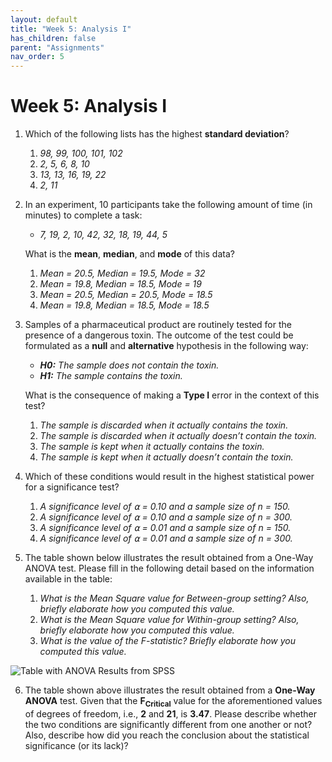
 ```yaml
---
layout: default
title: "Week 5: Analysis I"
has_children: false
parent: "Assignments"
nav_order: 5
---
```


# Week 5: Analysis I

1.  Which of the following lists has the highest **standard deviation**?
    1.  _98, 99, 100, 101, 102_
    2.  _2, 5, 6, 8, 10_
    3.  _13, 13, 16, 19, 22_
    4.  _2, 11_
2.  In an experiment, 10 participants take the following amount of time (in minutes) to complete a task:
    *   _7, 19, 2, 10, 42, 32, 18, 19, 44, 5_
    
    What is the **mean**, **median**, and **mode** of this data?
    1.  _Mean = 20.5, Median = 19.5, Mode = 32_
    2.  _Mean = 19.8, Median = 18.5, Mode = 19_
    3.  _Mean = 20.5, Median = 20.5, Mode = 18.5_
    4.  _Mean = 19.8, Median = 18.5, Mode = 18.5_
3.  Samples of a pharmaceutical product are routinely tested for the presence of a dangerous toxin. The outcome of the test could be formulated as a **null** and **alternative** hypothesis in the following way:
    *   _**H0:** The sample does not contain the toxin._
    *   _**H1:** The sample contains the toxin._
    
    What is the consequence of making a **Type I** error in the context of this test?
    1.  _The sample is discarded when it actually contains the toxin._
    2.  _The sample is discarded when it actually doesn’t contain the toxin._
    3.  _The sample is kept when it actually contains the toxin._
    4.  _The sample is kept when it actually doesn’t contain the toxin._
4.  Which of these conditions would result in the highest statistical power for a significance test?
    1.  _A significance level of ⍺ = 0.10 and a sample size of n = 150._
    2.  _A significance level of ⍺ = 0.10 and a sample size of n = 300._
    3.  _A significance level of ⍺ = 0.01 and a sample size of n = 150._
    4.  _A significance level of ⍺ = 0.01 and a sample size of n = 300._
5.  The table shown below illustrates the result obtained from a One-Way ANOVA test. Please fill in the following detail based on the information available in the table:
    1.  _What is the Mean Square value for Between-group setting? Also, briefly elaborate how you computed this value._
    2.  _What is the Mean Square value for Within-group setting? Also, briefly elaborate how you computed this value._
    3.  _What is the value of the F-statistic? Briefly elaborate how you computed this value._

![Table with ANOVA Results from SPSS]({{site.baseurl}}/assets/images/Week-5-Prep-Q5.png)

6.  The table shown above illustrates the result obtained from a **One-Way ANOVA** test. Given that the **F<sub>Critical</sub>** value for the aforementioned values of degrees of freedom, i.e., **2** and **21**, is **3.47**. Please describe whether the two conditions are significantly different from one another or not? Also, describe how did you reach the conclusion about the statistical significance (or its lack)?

· · · · ·

Lines with the string "Analysis" in the data above: say how many there are, giving the number alone.

2